Handler’s long and seemingly generous consultation with the Johns Hopkins bone marrow transplant doctor mirrored by own experience. The transplant world seems to be slower and less hurried than that of the general oncologist’s office.  A smaller number of patients in for a longer and more grevious treatment.  His decision process was similar to my own – enjoy the fullness of my remission or submit to a promising but risky procedure with no guarantee of success.

We see Evan and Jackie’s relationship sever, then reunite but in a version less intense and yet more dependent than the original.  And then we witness the inevitable, the relapse of his leukemia.

Reading Assignment: Chapters “Crying Job’s Tears,” and “Beyond the Hype.” approx 52 pages.


About Dennis Pyritz

Dennis W. Pyritz, RN, BA, BSN, has been a cancer nurse since 1987 and a cancer and bone marrow transplant survivor since 2004. In December 2001 he was diagnosed with t-cell prolymphocytic leukemia (T-PLL), a rare aggressive form of chronic lymphocytic leukemia (CLL). Dennis was treated with the then new monoclonal antibody, alemtuzumab (Campath) as this disease has a median survival of 7.5 months. He achieved a 26 month remission but relapsed in February 2004. He was retreated with Campath and went into a second remission. In August 2004 he underwent an allogeneic peripheral blood stem cell transplant with his brother, Mark, as donor. Dennis has remained in remission since - a near miracle. Throughout his career as cancer nurse and patient, Dennis has had the opportunity to speal to both lay and professional groups. Dennis has spoken on cancer topics and survival issues across the country as well as in the United Kingdom, Norway, Austria, Portugal, Honduras, Panama, Guatemala, Trinidad, United Arab Emirates, Jordan, Cyrpus, Israel, and India.

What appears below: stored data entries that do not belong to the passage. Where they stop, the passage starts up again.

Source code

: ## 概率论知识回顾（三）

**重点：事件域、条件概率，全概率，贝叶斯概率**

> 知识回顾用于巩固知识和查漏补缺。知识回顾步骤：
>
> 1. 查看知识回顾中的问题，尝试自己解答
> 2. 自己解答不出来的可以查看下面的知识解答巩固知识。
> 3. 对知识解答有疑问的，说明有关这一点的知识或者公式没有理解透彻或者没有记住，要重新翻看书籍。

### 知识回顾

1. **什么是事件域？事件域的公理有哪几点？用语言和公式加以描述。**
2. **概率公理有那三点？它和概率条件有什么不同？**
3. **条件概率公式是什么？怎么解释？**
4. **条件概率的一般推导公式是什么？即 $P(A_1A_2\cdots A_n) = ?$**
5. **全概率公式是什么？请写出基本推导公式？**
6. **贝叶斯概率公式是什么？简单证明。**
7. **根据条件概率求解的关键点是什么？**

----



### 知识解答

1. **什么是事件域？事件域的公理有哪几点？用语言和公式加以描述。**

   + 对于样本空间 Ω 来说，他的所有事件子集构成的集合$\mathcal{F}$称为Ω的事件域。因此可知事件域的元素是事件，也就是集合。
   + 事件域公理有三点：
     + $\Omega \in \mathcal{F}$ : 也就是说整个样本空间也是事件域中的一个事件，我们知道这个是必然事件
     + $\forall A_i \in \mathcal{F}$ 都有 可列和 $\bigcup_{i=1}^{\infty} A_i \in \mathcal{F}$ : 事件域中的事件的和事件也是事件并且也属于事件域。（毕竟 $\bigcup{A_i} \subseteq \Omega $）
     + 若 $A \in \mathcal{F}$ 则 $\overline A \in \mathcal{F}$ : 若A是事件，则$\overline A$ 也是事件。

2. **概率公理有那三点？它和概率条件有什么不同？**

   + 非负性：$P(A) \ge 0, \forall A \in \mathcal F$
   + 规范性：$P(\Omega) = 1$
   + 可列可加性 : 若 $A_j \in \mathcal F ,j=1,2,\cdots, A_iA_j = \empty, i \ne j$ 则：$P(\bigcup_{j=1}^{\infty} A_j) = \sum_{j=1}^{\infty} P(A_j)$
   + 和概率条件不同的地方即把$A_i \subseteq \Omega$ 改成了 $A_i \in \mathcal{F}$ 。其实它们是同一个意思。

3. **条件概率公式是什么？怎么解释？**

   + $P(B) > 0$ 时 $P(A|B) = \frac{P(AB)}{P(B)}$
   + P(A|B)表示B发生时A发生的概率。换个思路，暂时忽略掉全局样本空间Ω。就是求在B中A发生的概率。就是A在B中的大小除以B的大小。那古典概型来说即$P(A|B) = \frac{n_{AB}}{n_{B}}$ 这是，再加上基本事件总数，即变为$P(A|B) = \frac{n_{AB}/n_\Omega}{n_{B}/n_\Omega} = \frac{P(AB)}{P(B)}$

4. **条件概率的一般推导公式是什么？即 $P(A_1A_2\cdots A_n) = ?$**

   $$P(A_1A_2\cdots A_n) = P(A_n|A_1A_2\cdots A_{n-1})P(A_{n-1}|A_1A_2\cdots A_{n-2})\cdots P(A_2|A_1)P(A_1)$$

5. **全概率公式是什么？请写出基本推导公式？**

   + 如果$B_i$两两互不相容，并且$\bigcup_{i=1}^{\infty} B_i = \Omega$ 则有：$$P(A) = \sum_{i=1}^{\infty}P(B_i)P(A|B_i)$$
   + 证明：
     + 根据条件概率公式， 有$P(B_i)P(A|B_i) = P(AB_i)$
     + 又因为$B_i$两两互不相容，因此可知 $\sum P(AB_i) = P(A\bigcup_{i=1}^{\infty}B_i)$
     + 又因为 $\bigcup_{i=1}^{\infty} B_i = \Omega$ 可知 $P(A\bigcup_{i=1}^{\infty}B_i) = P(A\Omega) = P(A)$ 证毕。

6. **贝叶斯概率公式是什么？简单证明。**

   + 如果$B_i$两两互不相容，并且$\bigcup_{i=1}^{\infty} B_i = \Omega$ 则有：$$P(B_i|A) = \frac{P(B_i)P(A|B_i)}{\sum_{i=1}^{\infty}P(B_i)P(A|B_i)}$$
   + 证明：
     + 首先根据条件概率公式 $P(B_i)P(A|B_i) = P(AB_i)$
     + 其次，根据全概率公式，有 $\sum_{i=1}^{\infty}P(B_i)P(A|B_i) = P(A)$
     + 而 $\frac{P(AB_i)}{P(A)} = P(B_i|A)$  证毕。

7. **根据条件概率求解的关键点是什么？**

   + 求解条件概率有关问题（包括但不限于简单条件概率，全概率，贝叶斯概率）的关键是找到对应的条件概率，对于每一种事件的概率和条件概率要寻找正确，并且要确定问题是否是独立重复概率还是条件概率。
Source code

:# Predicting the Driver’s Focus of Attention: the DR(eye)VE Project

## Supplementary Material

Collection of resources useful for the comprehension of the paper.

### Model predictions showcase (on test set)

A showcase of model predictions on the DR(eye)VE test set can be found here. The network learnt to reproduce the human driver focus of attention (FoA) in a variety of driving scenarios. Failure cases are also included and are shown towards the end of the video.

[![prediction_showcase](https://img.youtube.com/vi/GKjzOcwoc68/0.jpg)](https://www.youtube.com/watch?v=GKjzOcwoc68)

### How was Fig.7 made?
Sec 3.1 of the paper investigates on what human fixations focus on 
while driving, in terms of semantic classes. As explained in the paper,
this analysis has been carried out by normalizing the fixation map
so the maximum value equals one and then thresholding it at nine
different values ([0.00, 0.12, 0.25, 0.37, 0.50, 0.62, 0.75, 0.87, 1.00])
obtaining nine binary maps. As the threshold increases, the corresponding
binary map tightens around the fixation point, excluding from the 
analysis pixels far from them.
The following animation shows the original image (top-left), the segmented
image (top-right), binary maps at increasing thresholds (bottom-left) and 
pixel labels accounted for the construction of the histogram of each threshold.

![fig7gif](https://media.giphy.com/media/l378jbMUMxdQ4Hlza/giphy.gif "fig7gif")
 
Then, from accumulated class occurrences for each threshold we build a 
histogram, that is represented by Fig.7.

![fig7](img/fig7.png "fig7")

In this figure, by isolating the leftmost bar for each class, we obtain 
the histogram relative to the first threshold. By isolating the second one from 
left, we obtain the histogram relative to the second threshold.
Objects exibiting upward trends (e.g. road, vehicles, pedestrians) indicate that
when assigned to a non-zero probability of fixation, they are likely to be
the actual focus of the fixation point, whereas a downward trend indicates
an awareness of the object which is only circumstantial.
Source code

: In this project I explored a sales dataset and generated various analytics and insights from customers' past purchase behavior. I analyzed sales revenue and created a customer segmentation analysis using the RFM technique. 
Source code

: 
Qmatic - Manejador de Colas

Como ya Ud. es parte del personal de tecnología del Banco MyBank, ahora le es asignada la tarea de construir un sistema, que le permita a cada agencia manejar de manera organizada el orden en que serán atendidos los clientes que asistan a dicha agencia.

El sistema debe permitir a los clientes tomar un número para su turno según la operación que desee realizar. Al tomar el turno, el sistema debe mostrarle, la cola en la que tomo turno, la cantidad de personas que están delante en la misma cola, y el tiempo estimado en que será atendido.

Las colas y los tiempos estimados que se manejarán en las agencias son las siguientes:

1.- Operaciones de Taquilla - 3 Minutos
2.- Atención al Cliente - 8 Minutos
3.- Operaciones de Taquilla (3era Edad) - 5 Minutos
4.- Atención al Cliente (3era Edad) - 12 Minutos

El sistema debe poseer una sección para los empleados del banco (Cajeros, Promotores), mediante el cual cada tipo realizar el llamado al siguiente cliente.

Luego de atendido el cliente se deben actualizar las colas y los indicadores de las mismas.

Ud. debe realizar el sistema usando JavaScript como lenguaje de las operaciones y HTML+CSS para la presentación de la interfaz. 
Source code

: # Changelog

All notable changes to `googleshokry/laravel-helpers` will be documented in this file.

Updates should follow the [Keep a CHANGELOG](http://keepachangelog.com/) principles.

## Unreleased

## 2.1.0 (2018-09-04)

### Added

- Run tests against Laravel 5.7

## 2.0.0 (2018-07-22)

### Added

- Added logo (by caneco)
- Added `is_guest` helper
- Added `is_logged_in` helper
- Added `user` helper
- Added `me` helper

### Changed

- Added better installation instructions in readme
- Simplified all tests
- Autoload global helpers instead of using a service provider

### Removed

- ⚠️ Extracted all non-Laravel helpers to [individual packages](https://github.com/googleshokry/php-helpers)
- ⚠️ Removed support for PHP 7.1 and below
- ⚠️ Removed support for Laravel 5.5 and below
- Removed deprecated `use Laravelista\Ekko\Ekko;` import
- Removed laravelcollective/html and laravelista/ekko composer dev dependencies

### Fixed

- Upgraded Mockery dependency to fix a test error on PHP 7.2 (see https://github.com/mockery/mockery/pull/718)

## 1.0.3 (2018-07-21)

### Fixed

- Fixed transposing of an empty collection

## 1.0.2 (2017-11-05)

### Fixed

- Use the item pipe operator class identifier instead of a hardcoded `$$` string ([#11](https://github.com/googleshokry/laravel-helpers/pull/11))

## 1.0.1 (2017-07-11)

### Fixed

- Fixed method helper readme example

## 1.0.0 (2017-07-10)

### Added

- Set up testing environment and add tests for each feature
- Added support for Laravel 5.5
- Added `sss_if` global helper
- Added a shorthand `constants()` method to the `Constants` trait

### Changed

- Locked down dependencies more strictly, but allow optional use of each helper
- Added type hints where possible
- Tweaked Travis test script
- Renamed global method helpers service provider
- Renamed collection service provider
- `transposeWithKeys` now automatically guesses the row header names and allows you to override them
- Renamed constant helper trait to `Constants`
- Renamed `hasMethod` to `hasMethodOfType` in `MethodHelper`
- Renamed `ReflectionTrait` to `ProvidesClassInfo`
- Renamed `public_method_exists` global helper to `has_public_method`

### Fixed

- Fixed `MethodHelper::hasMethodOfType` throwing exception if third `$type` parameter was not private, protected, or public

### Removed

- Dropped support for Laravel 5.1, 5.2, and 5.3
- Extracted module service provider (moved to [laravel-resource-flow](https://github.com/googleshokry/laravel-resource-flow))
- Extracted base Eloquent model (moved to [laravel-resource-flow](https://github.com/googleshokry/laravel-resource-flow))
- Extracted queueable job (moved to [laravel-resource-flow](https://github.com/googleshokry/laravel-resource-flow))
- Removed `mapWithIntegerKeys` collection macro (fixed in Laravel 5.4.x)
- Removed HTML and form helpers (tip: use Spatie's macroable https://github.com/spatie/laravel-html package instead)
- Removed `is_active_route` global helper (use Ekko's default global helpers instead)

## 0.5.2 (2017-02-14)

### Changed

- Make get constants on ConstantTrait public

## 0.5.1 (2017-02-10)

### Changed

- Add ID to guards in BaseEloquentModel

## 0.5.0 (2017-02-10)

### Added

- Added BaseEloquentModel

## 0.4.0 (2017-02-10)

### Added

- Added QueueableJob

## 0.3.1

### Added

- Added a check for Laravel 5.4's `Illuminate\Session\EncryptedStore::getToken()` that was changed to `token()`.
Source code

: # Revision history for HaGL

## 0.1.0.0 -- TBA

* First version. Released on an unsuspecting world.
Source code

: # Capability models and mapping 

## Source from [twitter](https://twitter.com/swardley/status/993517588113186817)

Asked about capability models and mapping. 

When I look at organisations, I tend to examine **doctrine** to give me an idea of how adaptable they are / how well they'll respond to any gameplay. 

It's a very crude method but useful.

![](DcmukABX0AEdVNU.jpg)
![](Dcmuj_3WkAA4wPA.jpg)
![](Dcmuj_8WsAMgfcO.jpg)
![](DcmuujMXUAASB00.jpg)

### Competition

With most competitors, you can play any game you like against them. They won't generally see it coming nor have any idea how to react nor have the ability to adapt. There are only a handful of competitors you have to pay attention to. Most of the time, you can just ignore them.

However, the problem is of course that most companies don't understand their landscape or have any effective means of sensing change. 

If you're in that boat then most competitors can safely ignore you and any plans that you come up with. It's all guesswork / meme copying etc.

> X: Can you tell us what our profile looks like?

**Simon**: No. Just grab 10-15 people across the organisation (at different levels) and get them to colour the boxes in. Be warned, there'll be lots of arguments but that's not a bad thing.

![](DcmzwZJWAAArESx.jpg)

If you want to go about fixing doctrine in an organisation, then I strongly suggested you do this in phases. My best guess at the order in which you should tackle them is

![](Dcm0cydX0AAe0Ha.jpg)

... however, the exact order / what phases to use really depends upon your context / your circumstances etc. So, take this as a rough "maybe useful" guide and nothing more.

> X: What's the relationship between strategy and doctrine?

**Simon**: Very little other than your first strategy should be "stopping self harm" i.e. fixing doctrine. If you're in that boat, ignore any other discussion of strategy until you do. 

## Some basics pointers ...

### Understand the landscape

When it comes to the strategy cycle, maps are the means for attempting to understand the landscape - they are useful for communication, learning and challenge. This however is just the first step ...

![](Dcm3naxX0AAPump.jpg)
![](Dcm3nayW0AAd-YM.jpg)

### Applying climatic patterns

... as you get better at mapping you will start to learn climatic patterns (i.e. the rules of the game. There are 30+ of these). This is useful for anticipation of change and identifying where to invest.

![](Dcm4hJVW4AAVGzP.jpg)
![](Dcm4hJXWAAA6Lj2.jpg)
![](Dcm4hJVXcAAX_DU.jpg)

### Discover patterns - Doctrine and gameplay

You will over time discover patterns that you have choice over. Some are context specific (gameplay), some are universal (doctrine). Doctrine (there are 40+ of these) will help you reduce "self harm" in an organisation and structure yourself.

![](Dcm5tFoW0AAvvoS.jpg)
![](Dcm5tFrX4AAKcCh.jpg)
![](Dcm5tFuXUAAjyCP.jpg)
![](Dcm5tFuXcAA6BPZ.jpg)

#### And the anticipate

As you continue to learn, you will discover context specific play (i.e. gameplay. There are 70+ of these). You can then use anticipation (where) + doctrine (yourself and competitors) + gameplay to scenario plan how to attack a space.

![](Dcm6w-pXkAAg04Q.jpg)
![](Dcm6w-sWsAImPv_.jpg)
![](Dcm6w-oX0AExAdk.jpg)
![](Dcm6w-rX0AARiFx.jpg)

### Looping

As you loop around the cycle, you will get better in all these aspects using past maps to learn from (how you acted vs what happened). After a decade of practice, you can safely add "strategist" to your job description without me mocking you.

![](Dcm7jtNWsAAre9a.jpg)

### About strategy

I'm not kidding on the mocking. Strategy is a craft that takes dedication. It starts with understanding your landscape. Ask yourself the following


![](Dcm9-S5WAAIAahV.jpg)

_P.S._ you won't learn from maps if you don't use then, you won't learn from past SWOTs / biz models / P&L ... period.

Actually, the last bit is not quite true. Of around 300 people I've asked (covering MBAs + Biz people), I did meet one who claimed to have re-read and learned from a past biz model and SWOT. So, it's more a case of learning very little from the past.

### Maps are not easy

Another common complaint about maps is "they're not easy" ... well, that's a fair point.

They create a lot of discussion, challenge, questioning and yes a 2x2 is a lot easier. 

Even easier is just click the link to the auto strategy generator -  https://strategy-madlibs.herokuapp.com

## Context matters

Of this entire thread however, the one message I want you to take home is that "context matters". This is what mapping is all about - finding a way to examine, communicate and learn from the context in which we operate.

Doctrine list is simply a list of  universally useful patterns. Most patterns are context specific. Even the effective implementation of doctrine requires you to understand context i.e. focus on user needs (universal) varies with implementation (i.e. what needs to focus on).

Time on Fire – week two — 1 Comment

  1. I had a difficult time with ‘small talk.’ At an event last holiday season, I flat out told a woman I had nothing to say. She tried to encourage me but I felt ‘over it.’ Though I can’t totally relate to feeling ‘special’ or that I would call it special. I would call my life improved though I would never say any of this suffering has been a gift because that’s cheesy. When people ask about cancer being a gift, I *really* have no small talk for them. I would say that I keep tabs on nagging aggravation on how I feel about others, their complaints about health, and life and how difficult things seem. Sometimes they will catch themselves midphrase and apologize but most of the time I figure their suffering seems as great to them as mine has to me.